2019年4月から「特定技能」という在留資格が設立されました。

それにより、人手不足が非常に厳しい14の業種において、その業種における一定程度の知識・技能を有している、即戦力として働ける外国人労働者を受け入れることが可能となりました。

農業もそのひとつです。

「特定技能」を申請するには、全国農業会議所が作成した農業技能測定試験と日本語の試験の両方に合格すること、もしくは日本で農業における3年以上の実務経験を持つことのいずれかの条件を満たす必要があります。

特定技能外国人は、通算5年日本に滞在することが可能です。

その期間は就労時間に制限なく農業の仕事をでき、農業全般に加え付随する業務にも従事できます。

中長期の人材を確保するための制度なので、原則として直接雇用を行う必要がありますが、 農業は季節や農産物によって繁忙期が異なるため、派遣での雇用も可能です。

また、自社のニーズと状況に応じて雇用形態を調整できます。

特定技能2号への追加

なお2023年8月31日からは特定技能2号の対象分野が拡大され、農業分野も対象となりました。

一番大きな違いとしては、働く期間の上限です。

「特定技能1号」ビザを持っている外国人が通算5年のみ働ける一方、2号特定技能外国人は上限なし就労することが可能です

また、「特定技能2号」ビザの申請にあたって外国人に対する職場・生活支援が不要となるので、特定技能所属機関にとっての負担が少なくなるといえます。

くわしくはこちらの記事:「特定技能(1号・2号)」ビザの申請方法と取得要件を解説

「特定活動」国家戦略特区農業支援外国人受入事業

農業系の専門学校を卒業した留学生、もしくは、農業において1年以上の実務経験がある外国人を受け入れるため、2018年に「国家戦略特区農業支援外国人受入事業」を開始しました。

国家戦略特区農業支援外国人受入事業とは、国家戦略特別区域内において、農作業や加工の作業に従事する日本の農業現場で、即戦力となる外国人材を人材派遣会社が雇用契約に基づいて受け入れる事業です。

この制度によって、厚生労働省が認定している派遣会社が、外国人を農業の事業所に派遣することが可能となりました。

派遣期間は、外国人の就労時間に制限がないため専門学校で学んだ農業に関する知識・技能を活かして勤務できます。

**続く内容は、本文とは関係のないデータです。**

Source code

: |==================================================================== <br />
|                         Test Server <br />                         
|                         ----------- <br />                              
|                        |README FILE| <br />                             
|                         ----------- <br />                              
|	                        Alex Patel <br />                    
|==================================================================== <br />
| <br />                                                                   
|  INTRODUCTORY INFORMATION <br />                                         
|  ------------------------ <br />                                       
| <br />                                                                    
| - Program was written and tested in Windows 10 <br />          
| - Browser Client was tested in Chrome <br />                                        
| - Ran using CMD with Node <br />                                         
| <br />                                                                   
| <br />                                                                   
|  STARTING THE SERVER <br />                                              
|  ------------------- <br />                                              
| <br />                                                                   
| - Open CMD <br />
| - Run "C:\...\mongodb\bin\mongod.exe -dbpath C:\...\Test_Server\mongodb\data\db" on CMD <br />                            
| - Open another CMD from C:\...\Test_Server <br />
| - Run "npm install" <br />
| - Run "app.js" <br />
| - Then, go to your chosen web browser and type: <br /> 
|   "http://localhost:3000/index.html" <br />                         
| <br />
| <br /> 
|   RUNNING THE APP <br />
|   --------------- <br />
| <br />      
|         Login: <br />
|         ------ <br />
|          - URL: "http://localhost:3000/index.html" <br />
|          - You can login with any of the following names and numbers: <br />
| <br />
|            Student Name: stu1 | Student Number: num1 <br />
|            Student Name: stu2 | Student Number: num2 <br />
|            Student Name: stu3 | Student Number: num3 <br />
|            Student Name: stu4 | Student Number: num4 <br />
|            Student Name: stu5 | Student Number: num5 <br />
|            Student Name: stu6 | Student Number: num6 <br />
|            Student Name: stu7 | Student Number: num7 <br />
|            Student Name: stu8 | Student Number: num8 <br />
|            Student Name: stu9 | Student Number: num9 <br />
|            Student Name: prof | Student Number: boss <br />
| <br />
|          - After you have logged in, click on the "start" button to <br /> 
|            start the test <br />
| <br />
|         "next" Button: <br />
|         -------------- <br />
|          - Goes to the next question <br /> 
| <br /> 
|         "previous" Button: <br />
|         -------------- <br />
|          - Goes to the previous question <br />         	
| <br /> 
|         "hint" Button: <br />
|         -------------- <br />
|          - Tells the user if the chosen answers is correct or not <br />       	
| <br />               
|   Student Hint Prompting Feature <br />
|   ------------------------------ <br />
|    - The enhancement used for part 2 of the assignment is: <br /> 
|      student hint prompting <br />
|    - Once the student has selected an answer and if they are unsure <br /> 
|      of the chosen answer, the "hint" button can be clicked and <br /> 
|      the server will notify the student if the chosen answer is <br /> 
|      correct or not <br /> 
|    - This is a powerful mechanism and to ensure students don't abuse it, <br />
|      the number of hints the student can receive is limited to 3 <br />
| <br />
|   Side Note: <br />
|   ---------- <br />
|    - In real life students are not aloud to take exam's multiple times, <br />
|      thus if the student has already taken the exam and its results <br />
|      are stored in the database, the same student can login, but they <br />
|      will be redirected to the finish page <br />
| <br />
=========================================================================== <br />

ただし、派遣であるため、外国人が滞在できるのは最長で3年間となります。

「技能実習」

外国人技能実習制度は、日本で開発され培われた技能・技術を母国へ持ち帰り、役立ててもらうために設立されました 。

その開発途上国の経済発展を担う人づくりに協力することを目的とした制度です。

しかし、技能と日本語の最低水準を設けていないので雇用前に確認をして必要に応じて研修などを設けましょう。

「技能実習」と「特定技能」の違い

「技能実習」と「国家戦略特区(農業支援外国人受入事業)」と「特定技能」の外国人は、労働時間の制限なく働くことができますが、技能・日本語水準や雇用形態によって従事できる業務が異なります。

 

技能実習制度

国家戦略特区
(農業支援外国人受入事業)
特定技能制度

在留資格

「技能実習」
→実習目的

「特定活動」
→就労目的

「特定技能1号」
→就労目的

目的

・技術移転による国際協力
・労働力の需給調整の手段としてはならない

農業の成長産業化に必要な労働力の確保等による競争力強化

一定の専門性・技能を有し、即戦力となる外国人材を受け入れる

受入主体(雇用主)

実習実施者(農業者等)
※農協が受入れ主体となり、組合員から農作業を請け負って実習を実施することも可能

派遣事業者

・農業者等
・派遣事業者(農協、農協出資法人、特区事業を実施している事業者など)

従事可能な業務範囲

・耕種農業のうち「施設園芸」「畑作・野菜」「果樹」
・畜産農業のうち「養豚」「養鶏」「酪農」
※農作業以外に、農畜産物を使用した製造・加工の作業の実習も可能

・耕種農業全般
・畜産農業全般
※農作業以外に、農畜産物等を使用した製造・加工、運搬・陳列・販売の作業も可能(ただし、農作業が主)

・耕種農業全般
・畜産農業全般
※日本人が通常従事している関連業務(農畜産物の製造・加工、運搬、販売の作業、冬場の除雪作業等)に付随的に従事することも可能

技能水準

「農業支援活動を適切に行うために必要な知識・技能」(一定の専門性・技能が必要)

①技能実習(3年)を修了した者又は
②農業全般についての試験に合格した者が該当。

「受入れ分野で相当程度の知識又は経験を必要とする技能」(一定の専門性・技能が必要)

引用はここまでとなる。